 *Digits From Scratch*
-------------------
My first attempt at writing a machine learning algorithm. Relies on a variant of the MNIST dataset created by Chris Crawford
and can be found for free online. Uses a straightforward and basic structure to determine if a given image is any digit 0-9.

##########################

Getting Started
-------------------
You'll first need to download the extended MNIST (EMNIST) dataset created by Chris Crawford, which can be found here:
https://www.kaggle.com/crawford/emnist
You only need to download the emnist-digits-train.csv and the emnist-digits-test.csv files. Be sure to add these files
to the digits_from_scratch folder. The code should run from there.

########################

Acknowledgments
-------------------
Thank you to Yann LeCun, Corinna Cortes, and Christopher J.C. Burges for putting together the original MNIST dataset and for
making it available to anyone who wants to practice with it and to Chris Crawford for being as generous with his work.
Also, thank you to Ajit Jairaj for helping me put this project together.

| HOW TO COMPLETE THIS TASK |
In the records above, find the line containing "You only need"; please retype it and every line after it through the last line, exactly and with nothing else.

| ANSWER FOR THE TASK |
You only need to download the emnist-digits-train.csv and the emnist-digits-test.csv files. Be sure to add these files
to the digits_from_scratch folder. The code should run from there.

########################

Acknowledgments
-------------------
Thank you to Yann LeCun, Corinna Cortes, and Christopher J.C. Burges for putting together the original MNIST dataset and for
making it available to anyone who wants to practice with it and to Chris Crawford for being as generous with his work.
Also, thank you to Ajit Jairaj for helping me put this project together.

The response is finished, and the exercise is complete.